Saturday, 7 April 2012

Lynas Malaysia rare earth refinery will drive away investors

April 07, 2012
Lynas Malaysia managing director Dato' Mash'al Ahmad
KUALA LUMPUR, April 7 — Himpunan Hijau today dismissed the need for a temporary operating licence (TOL) for the Lynas refinery, saying that its very construction would scare away local and foreign investors.
Lynas Corp said yesterday that delays to a temporary operating licence (TOL) for its controversial rare earth refinery would hurt its suppliers, 90 per cent of whom are Malaysian.
The firm’s local managing director Datuk Mashal Ahmad told The Star the temporary licence, for up to two years, will allow it to prove that its operations are safe despite raising fears of radiation pollution among residents living near its Kuantan plant.
“The TOL is comparatively irrelevant. There first must be a conducive atmosphere for both local and foreign investors.
“The government is trying to lure investors from overseas, but the plant is driving them away,” Stanley Yong told reporters here.
Yong, who is Kuala Lumpur Selangor Chinese Assembly Hall secretary-general is also part of Himpunan Hijau’s committee taking part in the April 28 rally.
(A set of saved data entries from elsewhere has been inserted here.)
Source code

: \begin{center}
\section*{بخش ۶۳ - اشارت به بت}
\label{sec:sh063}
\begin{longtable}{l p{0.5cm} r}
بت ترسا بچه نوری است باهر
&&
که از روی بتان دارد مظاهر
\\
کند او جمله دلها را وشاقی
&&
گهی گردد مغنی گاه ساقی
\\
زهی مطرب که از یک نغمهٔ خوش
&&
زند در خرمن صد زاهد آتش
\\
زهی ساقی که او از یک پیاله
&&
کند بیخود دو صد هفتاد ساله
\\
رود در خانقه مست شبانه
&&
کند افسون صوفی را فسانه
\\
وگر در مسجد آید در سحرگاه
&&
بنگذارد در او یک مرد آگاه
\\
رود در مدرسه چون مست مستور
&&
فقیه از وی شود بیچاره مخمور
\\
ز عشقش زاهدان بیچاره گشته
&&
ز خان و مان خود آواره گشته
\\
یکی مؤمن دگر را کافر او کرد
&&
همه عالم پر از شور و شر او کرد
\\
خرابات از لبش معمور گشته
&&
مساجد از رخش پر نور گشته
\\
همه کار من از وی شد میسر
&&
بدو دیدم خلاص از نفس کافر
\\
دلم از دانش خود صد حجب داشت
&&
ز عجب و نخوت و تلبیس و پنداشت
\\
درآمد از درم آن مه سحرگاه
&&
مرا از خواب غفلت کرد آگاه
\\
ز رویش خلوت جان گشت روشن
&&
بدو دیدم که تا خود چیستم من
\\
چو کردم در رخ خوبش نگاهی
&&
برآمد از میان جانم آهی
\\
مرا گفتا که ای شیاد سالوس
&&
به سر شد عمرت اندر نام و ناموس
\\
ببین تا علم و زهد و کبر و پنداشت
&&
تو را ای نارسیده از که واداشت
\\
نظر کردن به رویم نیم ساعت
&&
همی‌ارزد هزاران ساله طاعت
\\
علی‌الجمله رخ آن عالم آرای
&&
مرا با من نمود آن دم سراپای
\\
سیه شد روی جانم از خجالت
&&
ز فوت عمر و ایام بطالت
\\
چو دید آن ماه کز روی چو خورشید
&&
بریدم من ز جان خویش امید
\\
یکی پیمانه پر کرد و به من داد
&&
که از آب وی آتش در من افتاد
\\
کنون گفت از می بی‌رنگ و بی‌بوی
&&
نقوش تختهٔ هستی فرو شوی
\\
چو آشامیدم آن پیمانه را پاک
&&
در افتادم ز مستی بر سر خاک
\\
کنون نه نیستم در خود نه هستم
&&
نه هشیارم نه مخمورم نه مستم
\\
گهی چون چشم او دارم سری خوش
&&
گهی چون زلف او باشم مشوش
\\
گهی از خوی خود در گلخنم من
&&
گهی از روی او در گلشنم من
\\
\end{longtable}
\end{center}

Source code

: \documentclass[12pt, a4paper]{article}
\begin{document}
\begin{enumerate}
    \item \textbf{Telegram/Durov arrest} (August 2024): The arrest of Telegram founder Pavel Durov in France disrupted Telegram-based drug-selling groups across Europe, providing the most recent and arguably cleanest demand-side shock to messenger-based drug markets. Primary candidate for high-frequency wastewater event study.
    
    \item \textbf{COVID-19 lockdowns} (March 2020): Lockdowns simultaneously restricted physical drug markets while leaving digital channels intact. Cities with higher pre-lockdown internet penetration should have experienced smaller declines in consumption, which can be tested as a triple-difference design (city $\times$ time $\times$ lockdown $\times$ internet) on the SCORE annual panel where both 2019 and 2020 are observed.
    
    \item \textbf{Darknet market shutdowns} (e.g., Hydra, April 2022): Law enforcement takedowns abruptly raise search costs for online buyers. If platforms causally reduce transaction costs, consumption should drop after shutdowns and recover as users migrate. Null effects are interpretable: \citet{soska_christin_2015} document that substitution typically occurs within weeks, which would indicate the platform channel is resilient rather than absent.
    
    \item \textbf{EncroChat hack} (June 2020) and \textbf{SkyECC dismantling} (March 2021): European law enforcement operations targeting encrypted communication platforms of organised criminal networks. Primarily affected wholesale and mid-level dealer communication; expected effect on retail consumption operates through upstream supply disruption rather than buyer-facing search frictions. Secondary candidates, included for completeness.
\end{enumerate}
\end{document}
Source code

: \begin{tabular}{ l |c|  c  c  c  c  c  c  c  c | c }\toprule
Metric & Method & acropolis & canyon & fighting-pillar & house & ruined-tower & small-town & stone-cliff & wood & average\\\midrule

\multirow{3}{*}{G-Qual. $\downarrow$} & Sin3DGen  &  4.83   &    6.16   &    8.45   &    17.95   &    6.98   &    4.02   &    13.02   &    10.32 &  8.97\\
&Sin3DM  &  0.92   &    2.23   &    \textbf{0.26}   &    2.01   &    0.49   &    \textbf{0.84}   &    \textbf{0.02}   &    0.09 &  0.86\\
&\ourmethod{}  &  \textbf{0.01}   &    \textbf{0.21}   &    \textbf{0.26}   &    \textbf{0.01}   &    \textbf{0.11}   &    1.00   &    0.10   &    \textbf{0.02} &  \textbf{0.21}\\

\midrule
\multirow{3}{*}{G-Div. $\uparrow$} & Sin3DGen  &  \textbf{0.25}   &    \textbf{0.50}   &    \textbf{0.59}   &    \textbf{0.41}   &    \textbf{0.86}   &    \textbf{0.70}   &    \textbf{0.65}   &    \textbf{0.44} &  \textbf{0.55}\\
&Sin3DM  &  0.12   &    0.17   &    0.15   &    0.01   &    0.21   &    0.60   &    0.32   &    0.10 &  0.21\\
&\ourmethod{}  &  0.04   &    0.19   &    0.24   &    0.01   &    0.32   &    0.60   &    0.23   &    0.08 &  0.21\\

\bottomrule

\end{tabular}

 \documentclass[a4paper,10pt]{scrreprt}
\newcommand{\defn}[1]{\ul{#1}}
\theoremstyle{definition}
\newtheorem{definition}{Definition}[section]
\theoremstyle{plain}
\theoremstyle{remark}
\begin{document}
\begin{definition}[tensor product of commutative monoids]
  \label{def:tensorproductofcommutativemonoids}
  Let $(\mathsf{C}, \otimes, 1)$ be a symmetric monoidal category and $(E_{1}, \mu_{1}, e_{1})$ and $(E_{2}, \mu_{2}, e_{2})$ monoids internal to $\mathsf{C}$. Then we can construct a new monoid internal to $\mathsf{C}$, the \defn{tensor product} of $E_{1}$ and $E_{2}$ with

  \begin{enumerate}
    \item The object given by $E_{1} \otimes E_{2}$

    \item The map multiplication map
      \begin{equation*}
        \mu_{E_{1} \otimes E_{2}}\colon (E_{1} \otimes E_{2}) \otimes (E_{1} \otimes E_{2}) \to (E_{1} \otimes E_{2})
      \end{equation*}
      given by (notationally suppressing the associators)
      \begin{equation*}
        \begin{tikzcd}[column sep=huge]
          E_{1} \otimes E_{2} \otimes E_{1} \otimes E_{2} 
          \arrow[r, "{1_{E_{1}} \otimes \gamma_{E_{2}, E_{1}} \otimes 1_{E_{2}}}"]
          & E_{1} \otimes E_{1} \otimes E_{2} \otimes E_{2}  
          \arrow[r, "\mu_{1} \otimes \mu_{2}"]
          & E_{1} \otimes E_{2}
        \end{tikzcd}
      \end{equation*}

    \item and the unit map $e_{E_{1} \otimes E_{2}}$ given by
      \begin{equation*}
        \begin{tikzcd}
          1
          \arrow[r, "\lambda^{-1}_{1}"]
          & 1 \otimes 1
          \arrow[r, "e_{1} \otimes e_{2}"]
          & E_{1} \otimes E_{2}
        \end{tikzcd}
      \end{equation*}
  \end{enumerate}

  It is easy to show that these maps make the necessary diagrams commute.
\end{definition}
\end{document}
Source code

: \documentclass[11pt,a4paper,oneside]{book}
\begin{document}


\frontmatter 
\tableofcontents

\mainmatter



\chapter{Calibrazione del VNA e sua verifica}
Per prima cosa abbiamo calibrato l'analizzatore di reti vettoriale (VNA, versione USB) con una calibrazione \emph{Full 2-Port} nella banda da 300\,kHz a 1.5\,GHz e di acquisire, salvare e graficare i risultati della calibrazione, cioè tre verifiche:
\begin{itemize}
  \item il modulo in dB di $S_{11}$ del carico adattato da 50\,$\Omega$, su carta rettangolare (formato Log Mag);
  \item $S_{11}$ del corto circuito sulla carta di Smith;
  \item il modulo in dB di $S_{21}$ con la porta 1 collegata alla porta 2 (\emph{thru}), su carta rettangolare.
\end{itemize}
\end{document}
“(Local) suppliers would run away if they knew detailed consequences of what the refinery will do,” added Yong.
Regulators Atomic Energy Licensing Board (AELB) said  it will not issue the permit for the RM2.3 billion plant until an outstanding appeal to the science, technology and innovation minister has been completed.
The Australian miner has said its plant will bring a A$1.1 billion (RM4 billion) multiplier effect annually to the local economy with an ongoing annual operating expenditure of A$130 million.
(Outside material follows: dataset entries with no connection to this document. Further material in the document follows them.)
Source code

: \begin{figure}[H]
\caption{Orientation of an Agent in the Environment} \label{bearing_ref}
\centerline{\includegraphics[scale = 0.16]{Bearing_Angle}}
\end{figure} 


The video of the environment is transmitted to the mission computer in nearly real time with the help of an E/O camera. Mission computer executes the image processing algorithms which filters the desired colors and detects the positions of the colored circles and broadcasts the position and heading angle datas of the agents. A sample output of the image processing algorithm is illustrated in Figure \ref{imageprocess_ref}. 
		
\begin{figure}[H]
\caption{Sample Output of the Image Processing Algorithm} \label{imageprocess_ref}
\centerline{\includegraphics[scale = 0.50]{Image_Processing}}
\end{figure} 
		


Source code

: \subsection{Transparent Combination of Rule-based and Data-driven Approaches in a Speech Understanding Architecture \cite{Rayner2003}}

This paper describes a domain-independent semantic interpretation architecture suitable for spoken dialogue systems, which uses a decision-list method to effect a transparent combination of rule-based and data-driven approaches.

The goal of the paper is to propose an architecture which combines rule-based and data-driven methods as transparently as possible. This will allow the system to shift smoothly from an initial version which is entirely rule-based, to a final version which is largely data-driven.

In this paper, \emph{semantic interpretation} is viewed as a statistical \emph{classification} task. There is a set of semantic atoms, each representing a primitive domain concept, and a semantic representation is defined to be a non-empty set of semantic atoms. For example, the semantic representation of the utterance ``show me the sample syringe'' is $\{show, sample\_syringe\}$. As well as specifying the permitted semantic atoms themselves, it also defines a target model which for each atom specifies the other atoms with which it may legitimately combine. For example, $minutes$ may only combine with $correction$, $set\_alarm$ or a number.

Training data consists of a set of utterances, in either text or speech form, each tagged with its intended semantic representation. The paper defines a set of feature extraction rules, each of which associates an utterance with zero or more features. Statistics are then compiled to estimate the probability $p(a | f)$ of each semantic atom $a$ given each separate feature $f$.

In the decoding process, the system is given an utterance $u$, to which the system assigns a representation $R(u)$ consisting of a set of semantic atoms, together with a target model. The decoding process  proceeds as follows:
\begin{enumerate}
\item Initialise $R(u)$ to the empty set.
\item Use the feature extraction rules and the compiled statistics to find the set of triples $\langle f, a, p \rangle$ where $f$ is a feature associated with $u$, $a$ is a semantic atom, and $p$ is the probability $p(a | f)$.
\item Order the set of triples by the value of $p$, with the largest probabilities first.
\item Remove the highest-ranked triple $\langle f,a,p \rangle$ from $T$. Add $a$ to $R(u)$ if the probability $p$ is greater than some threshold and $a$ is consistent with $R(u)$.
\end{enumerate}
In January, the AELB approved the TOL for Lynas’ Gebeng rare earth plant but has said it will not issue the permit until the Australian miner complies with extra safety conditions imposed.
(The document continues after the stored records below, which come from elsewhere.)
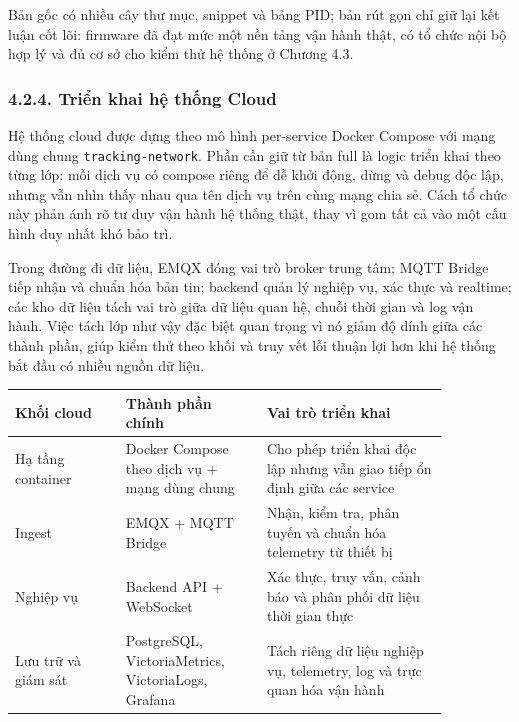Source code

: \documentclass[a4paper]{extarticle}
\begin{document}
Bản gốc có nhiều cây thư mục, snippet và bảng PID; bản rút gọn chỉ giữ lại kết luận cốt lõi: firmware đã đạt mức một nền tảng vận hành thật, có tổ chức nội bộ hợp lý và đủ cơ sở cho kiểm thử hệ thống ở Chương 4.3.

\subsubsection{4.2.4. Triển khai hệ thống Cloud}\label{424-triux1ec3n-khai-hux1ec7-thux1ed1ng-cloud}

Hệ thống cloud được dựng theo mô hình per-service Docker Compose với mạng dùng chung \texttt{tracking-network}. Phần cần giữ từ bản full là logic triển khai theo từng lớp: mỗi dịch vụ có compose riêng để dễ khởi động, dừng và debug độc lập, nhưng vẫn nhìn thấy nhau qua tên dịch vụ trên cùng mạng chia sẻ. Cách tổ chức này phản ánh rõ tư duy vận hành hệ thống thật, thay vì gom tất cả vào một cấu hình duy nhất khó bảo trì.

Trong đường đi dữ liệu, EMQX đóng vai trò broker trung tâm; MQTT Bridge tiếp nhận và chuẩn hóa bản tin; backend quản lý nghiệp vụ, xác thực và realtime; các kho dữ liệu tách vai trò giữa dữ liệu quan hệ, chuỗi thời gian và log vận hành. Việc tách lớp như vậy đặc biệt quan trọng vì nó giảm độ dính giữa các thành phần, giúp kiểm thử theo khối và truy vết lỗi thuận lợi hơn khi hệ thống bắt đầu có nhiều nguồn dữ liệu.

\begin{center}
\begin{tabular}{|p{0.22\linewidth}|p{0.28\linewidth}|p{0.36\linewidth}|}
\hline
\textbf{Khối cloud} & \textbf{Thành phần chính} & \textbf{Vai trò triển khai} \\
\hline
Hạ tầng container & Docker Compose theo dịch vụ + mạng dùng chung & Cho phép triển khai độc lập nhưng vẫn giao tiếp ổn định giữa các service \\
\hline
Ingest & EMQX + MQTT Bridge & Nhận, kiểm tra, phân tuyến và chuẩn hóa telemetry từ thiết bị \\
\hline
Nghiệp vụ & Backend API + WebSocket & Xác thực, truy vấn, cảnh báo và phân phối dữ liệu thời gian thực \\
\hline
Lưu trữ và giám sát & PostgreSQL, VictoriaMetrics, VictoriaLogs, Grafana & Tách riêng dữ liệu nghiệp vụ, telemetry, log và trực quan hóa vận hành \\
\hline
\end{tabular}
\end{center}
\end{document}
But Kuantan residents have filed an appeal to the minister under section 32 of the AELB Act.
It is scheduled to be heard at the Malaysian Nuclear Agency in Bangi on April 17, where Science, Technology and Innovation Minister Datuk Seri Dr Maximus Ongkili will hear submissions from Save Malaysia Stop Lynas chairman Tan Bun Teet and five others.
Thousands of anti-Lynas protestors thronged an opposition-backed rally in February to protest the rare earth plant, which has stoked fears of environmental pollution.
Critics allege that Lynas Corp has failed to give enough assurances on how it will handle the low-level radioactive waste that will be produced at the plant, which is expected to fire up later this year.
But the Australian miner maintains that waste from the Gebeng plant will not be hazardous and can be easily recycled for commercial applications.
Parliament approved a select committee on Lynas on March 20 amid opposition furore over its terms of reference and suspicion that the nine-man panel will be used to “whitewash” the issue.
Government lawyers have already told the High Court here the parliamentary panel negates the need for an ongoing legal review of the provisional TOL.